Ne peut-on trouver dans l'oeuvre de King de quoi remplir l'ancienne fonction cathartique du fantastique? Celle qui lui permettrait d'assurer sa part critique, en admettant que le fantastique s'écrive encore dans la négation des lois communes, dont celles de l'ordre économique? C'est l'argument ordinaire des louangeurs de King, qui mettent en évidence la "charge subversive que le néo-gothique de King entendrait placer au coeur de l'Amérique." Argument qui s'appliquerait au cinéma d'épouvante contemporain que l'on pourrait voir comme un genre essentiellement critique : "Véritable cheval de Troie dans la cité hollywoodienne, le cinéma d'épouvante resterait aujourd'hui le seul genre à assumer un discours de nature politique. En représentant le dysfonctionnement de la quotidienneté américaine, ce cinéma explorerait de manière privilégiée la face (la faille) nocturne et refoulée" d'une réalité comme l'a toujours essentiellement fait le gothique. Dénoncer la médiocrité du quotidien et du monde social, offrirait "l'assurance d'une ambivalence ou d'une cruauté pour gager le sens, et d'une subversion pour garantir une focale progressiste." (149) Peut-on espérer que lorsqu'un produit circule, le circuit commercial peut se gripper, "réintroduire la disjonction fondamentale à son effet" fantastique?
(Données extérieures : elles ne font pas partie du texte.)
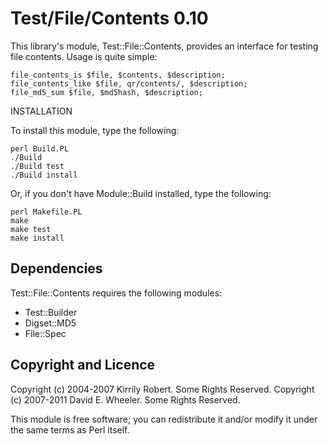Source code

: Test/File/Contents 0.10
=======================

This library's module, Test::File::Contents, provides an interface for testing
file contents. Usage is quite simple:

    file_contents_is $file, $contents, $description;
    file_contents_like $file, qr/contents/, $description;
    file_md5_sum $file, $md5hash, $description;

INSTALLATION

To install this module, type the following:

    perl Build.PL
    ./Build
    ./Build test
    ./Build install

Or, if you don't have Module::Build installed, type the following:

    perl Makefile.PL
    make
    make test
    make install

Dependencies
------------

Test::File::Contents requires the following modules:

* Test::Builder
* Digset::MD5
* File::Spec

Copyright and Licence
---------------------

Copyright (c) 2004-2007 Kirrily Robert. Some Rights Reserved.
Copyright (c) 2007-2011 David E. Wheeler. Some Rights Reserved.

This module is free software; you can redistribute it and/or modify it under
the same terms as Perl itself.
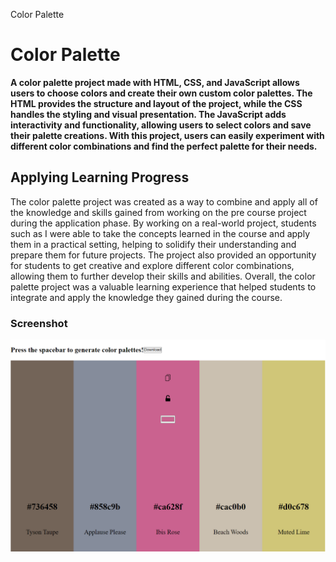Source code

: Color Palette

# Color Palette

**A color palette project made with HTML, CSS, and JavaScript allows users to choose colors and create their own custom color palettes. The HTML provides the structure and layout of the project, while the CSS handles the styling and visual presentation. The JavaScript adds interactivity and functionality, allowing users to select colors and save their palette creations. With this project, users can easily experiment with different color combinations and find the perfect palette for their needs.**



## Applying Learning Progress

The color palette project was created as a way to combine and apply all of the knowledge and skills gained from working on the pre course project during the application phase. By working on a real-world project, students such as I were able to take the concepts learned in the course and apply them in a practical setting, helping to solidify their understanding and prepare them for future projects. The project also provided an opportunity for students to get creative and explore different color combinations, allowing them to further develop their skills and abilities. Overall, the color palette project was a valuable learning experience that helped students to integrate and apply the knowledge they gained during the course.


### Screenshot

![Screenshot](assets/Screenshot%20(90).png)

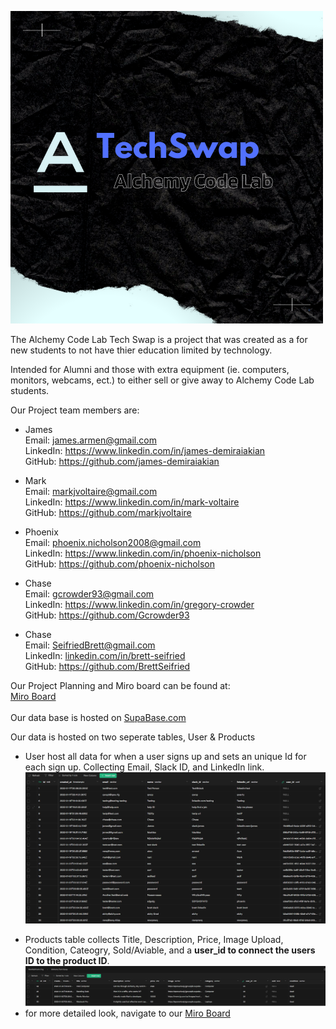 ![Techswap2](/Techswap2.png)

The Alchemy Code Lab Tech Swap is a project that was created as a for new students to not have thier education limited by technology.

Intended for Alumni and those with extra equipment (ie. computers, monitors, webcams, ect.) to either sell or give away to Alchemy Code Lab students.

Our Project team members are:

- James
  <br>
  Email: <a href = "mailto: james.armen@gmail.com">james.armen@gmail.com</a>
  <br>
  LinkedIn: <a href = "https://www.linkedin.com/in/james-demiraiakian/">https://www.linkedin.com/in/james-demiraiakian</a>
  <br>
  GitHub: <a href = "https://github.com/james-demiraiakian">https://github.com/james-demiraiakian</a>

* Mark
  <br>
  Email: <a href = "mailto: markjvoltaire@gmail.com">markjvoltaire@gmail.com</a>
  <br>
  LinkedIn: <a href = "https://www.linkedin.com/in/mark-voltaire-4907091bb/">https://www.linkedin.com/in/mark-voltaire</a>
  <br>
  GitHub: <a href = "https://github.com/markjvoltaire">https://github.com/markjvoltaire</a>

* Phoenix
  <br>
  Email: <a href = "mailto: phoenix.nicholson2008@gmail.com">phoenix.nicholson2008@gmail.com</a>
  <br>
  LinkedIn: <a href = "https://www.linkedin.com/in/phoenix-nicholson/">https://www.linkedin.com/in/phoenix-nicholson</a>
  <br>
  GitHub: <a href = "https://github.com/phoenix-nicholson">https://github.com/phoenix-nicholson</a>

* Chase
  <br>
  Email: <a href = "mailto: gcrowder93@gmail.com">gcrowder93@gmail.com</a>
  <br>
  LinkedIn: <a href = "https://www.linkedin.com/in/gregory-crowder/">https://www.linkedin.com/in/gregory-crowder</a>
  <br>
  GitHub: <a href = "https://github.com/Gcrowder93">https://github.com/Gcrowder93</a>

* Chase
  <br>
  Email: <a href = "mailto: seifriedbrett@gmail.com">SeifriedBrett@gmail.com</a>
  <br>
  LinkedIn: <a href = "https://www.linkedin.com/in/brett-seifried/">linkedin.com/in/brett-seifried</a>
  <br>
  GitHub: <a href = "https://github.com/BrettSeifried">https://github.com/BrettSeifried</a>
  <br>

Our Project Planning and Miro board can be found at:
<br>
<a href="https://miro.com/app/board/uXjVOVz100E=/?invite_link_id=488416118707"> Miro Board </a>
<br>
<br>
Our data base is hosted on <a href="https://supabase.com/">SupaBase.com</a>

Our data is hosted on two seperate tables, User & Products
<br>

- User host all data for when a user signs up and sets an unique Id for each sign up. Collecting Email, Slack ID, and LinkedIn link.
  ![Techswap2](/table2.png)

* Products table collects Title, Description, Price, Image Upload, Condition, Cateogry, Sold/Aviable, and a **user_id to connect the users ID to the product ID**.
  ![Techswap2](/table1.png)
* for more detailed look, navigate to our <a href="https://miro.com/app/board/uXjVOVz100E=/?invite_link_id=488416118707"> Miro Board </a>
  <br>
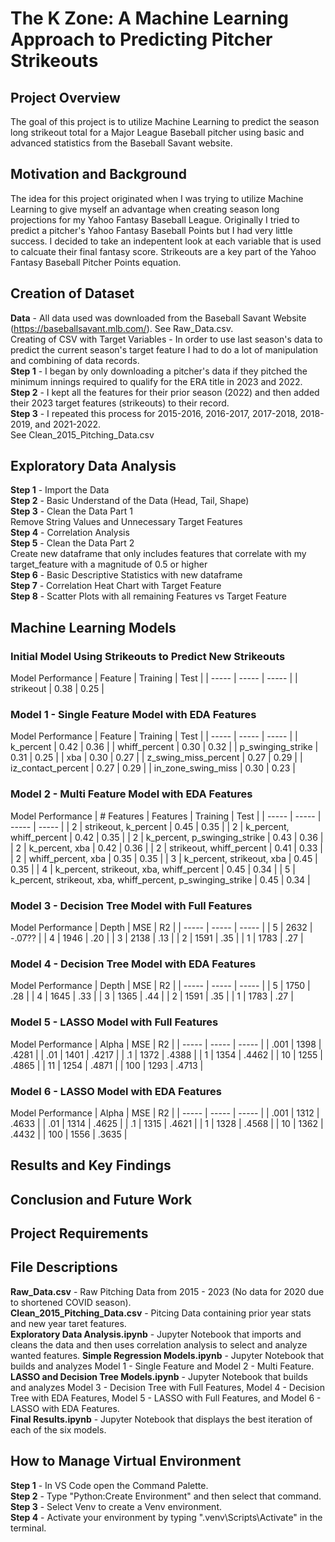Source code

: # The K Zone: A Machine Learning Approach to Predicting Pitcher Strikeouts

## Project Overview
The goal of this project is to utilize Machine Learning to predict the season long strikeout total for a Major League Baseball pitcher using basic and advanced statistics from the Baseball Savant website. 

## Motivation and Background
The idea for this project originated when I was trying to utilize Machine Learning to give myself an advantage when creating season long projections for my Yahoo Fantasy Baseball League. Originally I tried to predict a pitcher's Yahoo Fantasy Baseball Points but I had very little success. I decided to take an indepentent look at each variable that is used to calcuate their final fantasy score. Strikeouts are a key part of the Yahoo Fantasy Baseball Pitcher Points equation.

## Creation of Dataset
**Data** - All data used was downloaded from the Baseball Savant Website (https://baseballsavant.mlb.com/). See Raw_Data.csv.  
Creating of CSV with Target Variables - In order to use last season's data to predict the current season's target feature I had to do a lot of manipulation and combining of data records.  
**Step 1** - I began by only downloading a pitcher's data if they pitched the minimum innings required to qualify for the ERA title in 2023 and 2022.  
**Step 2** - I kept all the features for their prior season (2022) and then added their 2023 target features (strikeouts) to their record.  
**Step 3** - I repeated this process for 2015-2016, 2016-2017, 2017-2018, 2018-2019, and 2021-2022.  
See Clean_2015_Pitching_Data.csv  

## Exploratory Data Analysis
**Step 1** - Import the Data  
**Step 2** - Basic Understand of the Data (Head, Tail, Shape)  
**Step 3** - Clean the Data Part 1  
             Remove String Values and Unnecessary Target Features  
**Step 4** - Correlation Analysis  
**Step 5** - Clean the Data Part 2  
             Create new dataframe that only includes features that correlate with my target_feature with a magnitude of 0.5 or higher  
**Step 6** - Basic Descriptive Statistics with new dataframe  
**Step 7** - Correlation Heat Chart with Target Feature  
**Step 8** - Scatter Plots with all remaining Features vs Target Feature  

## Machine Learning Models
### **Initial Model** Using Strikeouts to Predict New Strikeouts
Model Performance
| Feature   | Training   | Test    |
| -----     | -----      | -----   |
| strikeout | 0.38 | 0.25 |

### **Model 1** - Single Feature Model with EDA Features  
Model Performance
| Feature   | Training   | Test    |
| -----     | -----      | -----   |
| k_percent | 0.42 | 0.36 |
| whiff_percent | 0.30 | 0.32 |
| p_swinging_strike | 0.31 | 0.25 |
| xba | 0.30 | 0.27 |
| z_swing_miss_percent | 0.27 | 0.29 |
| iz_contact_percent | 0.27 | 0.29 |
| in_zone_swing_miss | 0.30 | 0.23 |
### **Model 2** - Multi Feature Model with EDA Features  
Model Performance
| # Features | Features | Training   | Test    |
| -----     | -----      | -----   | ----- |
| 2 | strikeout, k_percent | 0.45 | 0.35 |
| 2 | k_percent, whiff_percent | 0.42 | 0.35 |
| 2 | k_percent, p_swinging_strike | 0.43 | 0.36 |
| 2 | k_percent, xba | 0.42 | 0.36 |
| 2 | strikeout, whiff_percent | 0.41 | 0.33 |
| 2 | whiff_percent, xba | 0.35 | 0.35 |
| 3 | k_percent, strikeout, xba | 0.45 | 0.35 |
| 4 | k_percent, strikeout, xba, whiff_percent | 0.45 | 0.34 |
| 5 | k_percent, strikeout, xba, whiff_percent, p_swinging_strike | 0.45 | 0.34 |
### **Model 3** - Decision Tree Model with Full Features
Model Performance
| Depth | MSE   | R2    |
| ----- | ----- | ----- |
| 5     | 2632 | -.07?? |
| 4     | 1946 | .20 |
| 3     | 2138 | .13 |
| 2     | 1591 | .35 |
| 1     | 1783 | .27 |
### **Model 4** - Decision Tree Model with EDA Features
Model Performance
| Depth | MSE   | R2    |
| ----- | ----- | ----- |
| 5     | 1750 | .28 |
| 4     | 1645 | .33 |
| 3     | 1365 | .44 |
| 2     | 1591 | .35 |
| 1     | 1783 | .27 |
### **Model 5** - LASSO Model with Full Features
Model Performance
| Alpha | MSE   | R2    |
| ----- | ----- | ----- |
| .001  | 1398 | .4281 |
| .01   | 1401 | .4217 |
| .1    | 1372 | .4388 |
| 1     | 1354 | .4462 |
| 10    | 1255 | .4865 |
| 11    | 1254 | .4871 |
| 100   | 1293 | .4713 |
### **Model 6** - LASSO Model with EDA Features
Model Performance
| Alpha | MSE   | R2    |
| ----- | ----- | ----- |
| .001  | 1312 | .4633 |
| .01   | 1314 | .4625 |
| .1    | 1315 | .4621 |
| 1     | 1328 | .4568 |
| 10    | 1362 | .4432 |
| 100   | 1556 | .3635 |

## Results and Key Findings


## Conclusion and Future Work

## Project Requirements


## File Descriptions
**Raw_Data.csv** - Raw Pitching Data from 2015 - 2023 (No data for 2020 due to shortened COVID season).    
**Clean_2015_Pitching_Data.csv** - Pitcing Data containing prior year stats and new year taret features.  
**Exploratory Data Analysis.ipynb** - Jupyter Notebook that imports and cleans the data and then uses correlation analysis to select and analyze wanted features. 
**Simple Regression Models.ipynb** - Jupyter Notebook that builds and analyzes Model 1 - Single Feature and Model 2 - Multi Feature.  
**LASSO and Decision Tree Models.ipynb** - Jupyter Notebook that builds and analyzes Model 3 - Decision Tree with Full Features, Model 4 - Decision Tree with EDA Features, Model 5 - LASSO with Full Features, and Model 6 - LASSO with EDA Features.  
**Final Results.ipynb** - Jupyter Notebook that displays the best iteration of each of the six models.  

## How to Manage Virtual Environment
**Step 1** - In VS Code open the Command Palette.  
**Step 2** - Type "Python:Create Environment" and then select that command.  
**Step 3** - Select Venv to create a Venv environment.  
**Step 4** - Activate your environment by typing ".venv\Scripts\Activate" in the terminal.  



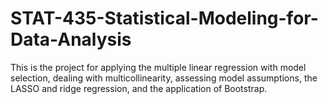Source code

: # STAT-435-Statistical-Modeling-for-Data-Analysis
This is the project for applying the multiple linear regression with model selection, dealing with multicollinearity, assessing model assumptions, the LASSO and ridge regression, and the application of Bootstrap. 
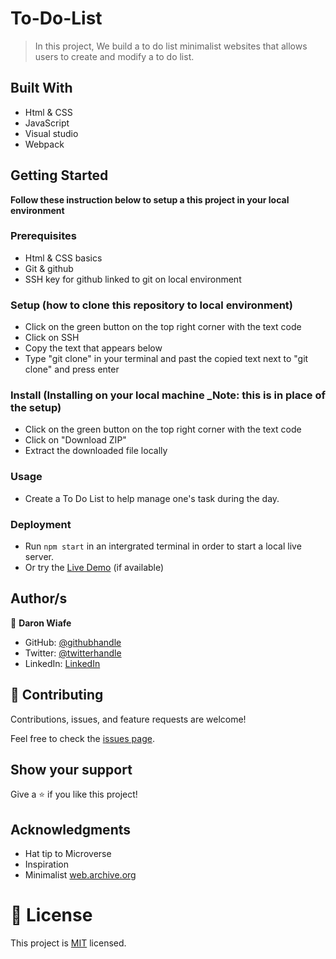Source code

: # To-Do-List

> In this project, We build a to do list minimalist websites that allows users to create and modify a to do list.


## Built With

- Html & CSS
- JavaScript
- Visual studio
- Webpack

## Getting Started

**Follow these instruction below to setup a this project in your local environment**

### Prerequisites

- Html & CSS basics
- Git & github
- SSH key for github linked to git on local environment

### Setup (how to clone this repository to local environment)

- Click on the green button on the top right corner with the text code
- Click on SSH
- Copy the text that appears below 
- Type "git clone" in your terminal and past the copied text next to "git clone" and press enter

### Install (Installing on your local machine _Note: this is in place of the setup)

- Click on the green button on the top right corner with the text code
- Click on "Download ZIP"
- Extract the downloaded file locally

### Usage

- Create a To Do List to help manage one's task during the day.

### Deployment

- Run `npm start` in an intergrated terminal in order to start a local live server.
- Or try the [Live Demo](https://daron976.github.io/To-Do-List/dist/) (if available)


## Author/s

👤 **Daron Wiafe**

- GitHub: [@githubhandle](https://github.com/Daron976)
- Twitter: [@twitterhandle](https://twitter.com/WiafeDaron)
- LinkedIn: [LinkedIn](https://www.linkedin.com/in/daron-wiafe-1b88141a6/)

## 🤝 Contributing

Contributions, issues, and feature requests are welcome!

Feel free to check the [issues page](https://github.com/Daron976/To-Do-List/issues). 

## Show your support

Give a ⭐️ if you like this project!

## Acknowledgments

- Hat tip to Microverse 
- Inspiration
- Minimalist [web.archive.org](https://web.archive.org/web/20180320194056/http://www.getminimalist.com:80/)
    
# 📝 License

This project is [MIT](./LICENSE) licensed.
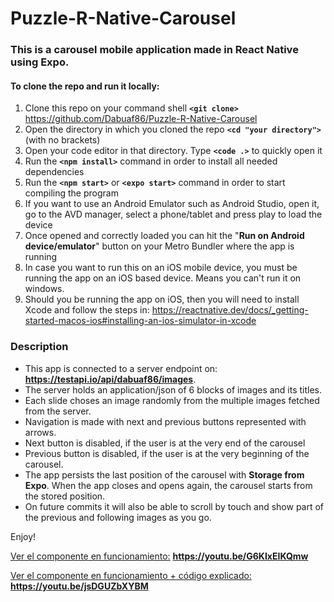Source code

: # Puzzle-R-Native-Carousel
### This is a carousel mobile application made in React Native using Expo.

#### To clone the repo and run it locally:

1. Clone this repo on your command shell **`<git clone>`** https://github.com/Dabuaf86/Puzzle-R-Native-Carousel
1. Open the directory in which you cloned the repo **`<cd "your directory">`** (with no brackets)
1. Open your code editor in that directory. Type **`<code .>`** to quickly open it
1. Run the **`<npm install>`**  command in order to install all needed dependencies
1. Run the **`<npm start>`** or **`<expo start>`** command in order to start compiling the program
1. If you want to use an Android Emulator such as Android Studio, open it, go to the AVD manager, select a phone/tablet and press play to load the device
1. Once opened and correctly loaded you can hit the "**Run on Android device/emulator**" button on your Metro Bundler where the app is running
1. In case you want to run this on an iOS mobile device, you must be running the app on an iOS based device. Means you can't run it on windows.
1. Should you be running the app on iOS, then you will need to install Xcode and follow the steps in: https://reactnative.dev/docs/_getting-started-macos-ios#installing-an-ios-simulator-in-xcode


### Description
* This app is connected to a server endpoint on: **https://testapi.io/api/dabuaf86/images**.
* The server holds an application/json of 6 blocks of images and its titles.
* Each slide choses an image randomly from the multiple images fetched from the server.
* Navigation is made with next and previous buttons represented with arrows.
* Next button is disabled, if the user is at the very end of the carousel
* Previous button is disabled, if the user is at the very beginning of the carousel.
* The app persists the last position of the carousel with **Storage from Expo**. When the app closes and opens again, the carousel starts from the stored position.
* On future commits it will also be able to scroll by touch and show part of the previous and following images as you go.

Enjoy!

[Ver el componente en funcionamiento:](https://youtu.be/G6KIxEIKQmw)
**https://youtu.be/G6KIxEIKQmw**

[Ver el componente en funcionamiento + código explicado:](https://youtu.be/jsDGUZbXYBM)
**https://youtu.be/jsDGUZbXYBM**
Même pas, puisqu'on sait que le libéralisme a intégré la crise, devenue le moteur de l'économie : "Partant, la crise que représente le néo- gothique de King n'est jamais que le mode de régulation qu'adopte une société. Catharsis dégradée, la mise en scène, au prix de quelques victimes et héros, y assure qu'au-delà de la fiction, la refondation reste toujours possible. Le marché n'est alors pas hanté par les spectres et démons du fantastique, le néo-gothique n'est pas le moyen d'ensauvager la règle fantastique, mais bien chez King de la vérifier." (150)

Le travail de King est ainsi conservateur et ses oeuvres servent, sans inquiéter fondamentalement, à dramatiser, par le catastrophisme et le cataclysmique, la "permanence des valeurs d'un monde qui se sera amendé (si l'on veut bien y croire) dans l'épreuve et qui joue ses nouveaux matins dans la reconstruction de ce que l'Homme Noir ou le boutiquier terrifiant lui auront fait subir." La subversion a disparu, au profit d'un ordre répétitif. King ne fait que servir à ses lecteurs un vieux fond de mémoire individuelle et collective, comme Gaunt propose aux désirs de sa clientèle les "icônes révérées qui constituent le tissu même de leur culture. Il offre à leur dépense les formes mythifiées d'un patrimoine (commercial et imaginaire). La culture de masse américaine produit ses mythes à partir de l'articulation des valeurs imaginaires et des valeurs marchandes." (151)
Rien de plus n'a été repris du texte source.